Google Groups no longer supports new Usenet posts or subscriptions. Historical content remains viewable.
Dismiss

Computing sizeof() during compilation

344 views
Skip to first unread message

Dann Corbit

unread,
May 7, 1998, 3:00:00 AM5/7/98
to

Since C does not have run time binding, why can't the sizeof() operator be
computed at the preprocessor phase of compile time. That would make things
so much nicer, so that we could have constructs like:
#if (sizeof(int) == 8)
or whatever.
--
Hypertext C-FAQ: http://www.eskimo.com/~scs/C-faq/top.html
C-FAQ ftp: ftp://rtfm.mit.edu, C-FAQ Book: ISBN 0-201-84519-9
Try "C Programming: A Modern Approach" ISBN 0-393-96945-2
Want Software? Algorithms? Pubs? http://www.infoseek.com

Dennis Yelle

unread,
May 7, 1998, 3:00:00 AM5/7/98
to

In article <6it2mh$dhq$1...@client3.news.psi.net> "Dann Corbit" <dco...@solutionsiq.com> writes:
>Since C does not have run time binding, why can't the sizeof() operator be
>computed at the preprocessor phase of compile time. That would make things
>so much nicer, so that we could have constructs like:
>#if (sizeof(int) == 8)
>or whatever.

You are right. It was nice back in the days when things like

#if (sizeof(int) == 8)

actually worked (on some compilers).

Dennis Yelle

--
den...@netcom.com (Dennis Yelle)
"You must do the thing you think you cannot do." -- Eleanor Roosevelt

Dave Hansen

unread,
May 7, 1998, 3:00:00 AM5/7/98
to

On Thu, 7 May 1998 19:50:01 GMT, den...@netcom.com (Dennis Yelle)
wrote:

>In article <6it2mh$dhq$1...@client3.news.psi.net> "Dann Corbit" <dco...@solutionsiq.com> writes:
>>Since C does not have run time binding, why can't the sizeof() operator be
>>computed at the preprocessor phase of compile time.

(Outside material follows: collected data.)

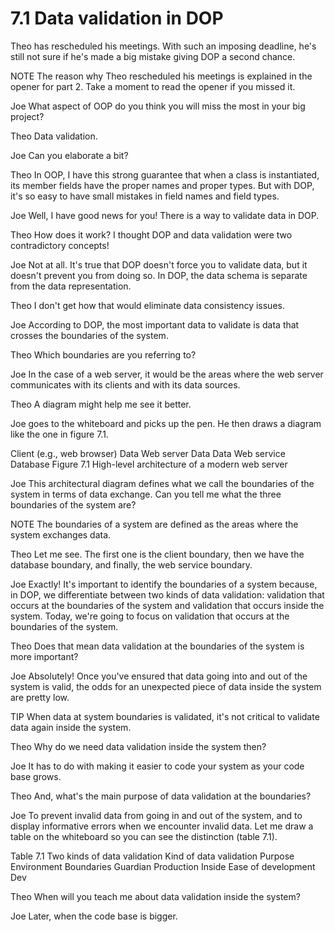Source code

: # 7.1 Data validation in DOP

Theo has rescheduled his meetings. With such an imposing deadline, he's still not sure if he's made a big mistake giving DOP a second chance.

 NOTE The reason why Theo rescheduled his meetings is explained in the opener for part 2. Take a moment to read the opener if you missed it.

Joe What aspect of OOP do you think you will miss the most in your big project?

Theo Data validation.

Joe Can you elaborate a bit?

Theo In OOP, I have this strong guarantee that when a class is instantiated, its member fields have the proper names and proper types. But with DOP, it's so easy to have small mistakes in field names and field types.

Joe Well, I have good news for you! There is a way to validate data in DOP.

Theo How does it work? I thought DOP and data validation were two contradictory concepts!

Joe Not at all. It's true that DOP doesn't force you to validate data, but it doesn't prevent you from doing so. In DOP, the data schema is separate from the data representation.

Theo I don't get how that would eliminate data consistency issues.

Joe According to DOP, the most important data to validate is data that crosses the boundaries of the system.

Theo Which boundaries are you referring to?

Joe In the case of a web server, it would be the areas where the web server communicates with its clients and with its data sources.

Theo A diagram might help me see it better.

Joe goes to the whiteboard and picks up the pen. He then draws a diagram like the one in figure 7.1.

Client (e.g., web browser)
Data
Web server
Data Data
Web service Database Figure 7.1 High-level architecture of a modern web server

Joe This architectural diagram defines what we call the boundaries of the system in terms of data exchange. Can you tell me what the three boundaries of the system are?

 NOTE The boundaries of a system are defined as the areas where the system exchanges data.

Theo Let me see. The first one is the client boundary, then we have the database boundary, and finally, the web service boundary.

Joe Exactly! It's important to identify the boundaries of a system because, in DOP, we differentiate between two kinds of data validation: validation that occurs at the boundaries of the system and validation that occurs inside the system. Today, we're going to focus on validation that occurs at the boundaries of the system.

Theo Does that mean data validation at the boundaries of the system is more important?

Joe Absolutely! Once you've ensured that data going into and out of the system is valid, the odds for an unexpected piece of data inside the system are pretty low.

TIP When data at system boundaries is validated, it's not critical to validate data again inside the system.

Theo Why do we need data validation inside the system then?

Joe It has to do with making it easier to code your system as your code base grows.

Theo And, what's the main purpose of data validation at the boundaries?

Joe To prevent invalid data from going in and out of the system, and to display informative errors when we encounter invalid data. Let me draw a table on the whiteboard so you can see the distinction (table 7.1).

Table 7.1 Two kinds of data validation
Kind of data validation Purpose Environment
Boundaries Guardian Production
Inside Ease of development Dev

Theo When will you teach me about data validation inside the system?

Joe Later, when the code base is bigger.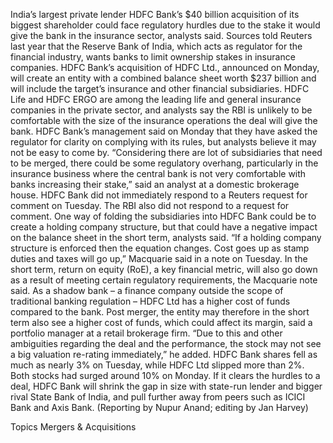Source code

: India’s largest private lender HDFC Bank’s $40 billion acquisition of its biggest shareholder could face regulatory hurdles due to the stake it would give the bank in the insurance sector, analysts said.
Sources told Reuters last year that the Reserve Bank of India, which acts as regulator for the financial industry, wants banks to limit ownership stakes in insurance companies.
HDFC Bank’s acquisition of HDFC Ltd., announced on Monday, will create an entity with a combined balance sheet worth $237 billion and will include the target’s insurance and other financial subsidiaries.
HDFC Life and HDFC ERGO are among the leading life and general insurance companies in the private sector, and analysts say the RBI is unlikely to be comfortable with the size of the insurance operations the deal will give the bank.
HDFC Bank’s management said on Monday that they have asked the regulator for clarity on complying with its rules, but analysts believe it may not be easy to come by.
“Considering there are lot of subsidiaries that need to be merged, there could be some regulatory overhang, particularly in the insurance business where the central bank is not very comfortable with banks increasing their stake,” said an analyst at a domestic brokerage house.
HDFC Bank did not immediately respond to a Reuters request for comment on Tuesday. The RBI also did not respond to a request for comment.
One way of folding the subsidiaries into HDFC Bank could be to create a holding company structure, but that could have a negative impact on the balance sheet in the short term, analysts said.
“If a holding company structure is enforced then the equation changes. Cost goes up as stamp duties and taxes will go up,” Macquarie said in a note on Tuesday.
In the short term, return on equity (RoE), a key financial metric, will also go down as a result of meeting certain regulatory requirements, the Macquarie note said.
As a shadow bank – a finance company outside the scope of traditional banking regulation – HDFC Ltd has a higher cost of funds compared to the bank.
Post merger, the entity may therefore in the short term also see a higher cost of funds, which could affect its margin, said a portfolio manager at a retail brokerage firm.
“Due to this and other ambiguities regarding the deal and the performance, the stock may not see a big valuation re-rating immediately,” he added.
HDFC Bank shares fell as much as nearly 3% on Tuesday, while HDFC Ltd slipped more than 2%. Both stocks had surged around 10% on Monday.
If it clears the hurdles to a deal, HDFC Bank will shrink the gap in size with state-run lender and bigger rival State Bank of India, and pull further away from peers such as ICICI Bank and Axis Bank.
(Reporting by Nupur Anand; editing by Jan Harvey)

Topics
Mergers & Acquisitions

That would make things
>>so much nicer, so that we could have constructs like:
>>#if (sizeof(int) == 8)
>>or whatever.
>
>You are right. It was nice back in the days when things like
>
>#if (sizeof(int) == 8)
>
>actually worked (on some compilers).

I agree it would be nice.

However, I suspect the reason it's not allowed is the complexity it
adds to the preprocessor (which might be a separate executable). Not
only would cpp have to know how to parse structures and unions, but it
would have to know about padding, which might change depending on
compiler switches, etc. Consider:

union x {
struct y {
char yc;
int yi;
} xy;

struct z {
int xi;
char xc;
} xz;
} ux;

#if (sizeof(struct y) == sizeof(ux.xz))
/* Hopefully the preprocessor and the compiler made the same
assumptions about padding, or this isn't going to come
out right! */
#endif

Not that compiler writers aren't clever enough to figure out how to
make this all work...

Regards,

-=Dave
dha...@btree.com
Just my (10-010) cents
I can barely peak for myself, so I certainly can't speak for B-Tree.

Nick Maclaren

unread,
May 7, 1998, 3:00:00 AM5/7/98
to

In article <dennisEs...@netcom.com>,

Dennis Yelle <den...@netcom.com> wrote:
>In article <6it2mh$dhq$1...@client3.news.psi.net> "Dann Corbit" <dco...@solutionsiq.com> writes:
>>Since C does not have run time binding, why can't the sizeof() operator be
>>computed at the preprocessor phase of compile time. That would make things
>>so much nicer, so that we could have constructs like:
>>#if (sizeof(int) == 8)
>>or whatever.
>
>You are right. It was nice back in the days when things like
>
>#if (sizeof(int) == 8)
>
>actually worked (on some compilers).

The trouble was that it only sometimes worked :-(

I have never understood why it was so hard to handle this during
preprocessing. There are basically three cases:

1) Traditional K&R C or C89, compiled on the target system. This
can easily be made to work. sizeof is a bit weird, being the only
'normal' identifier known to the preprocessor, but so what?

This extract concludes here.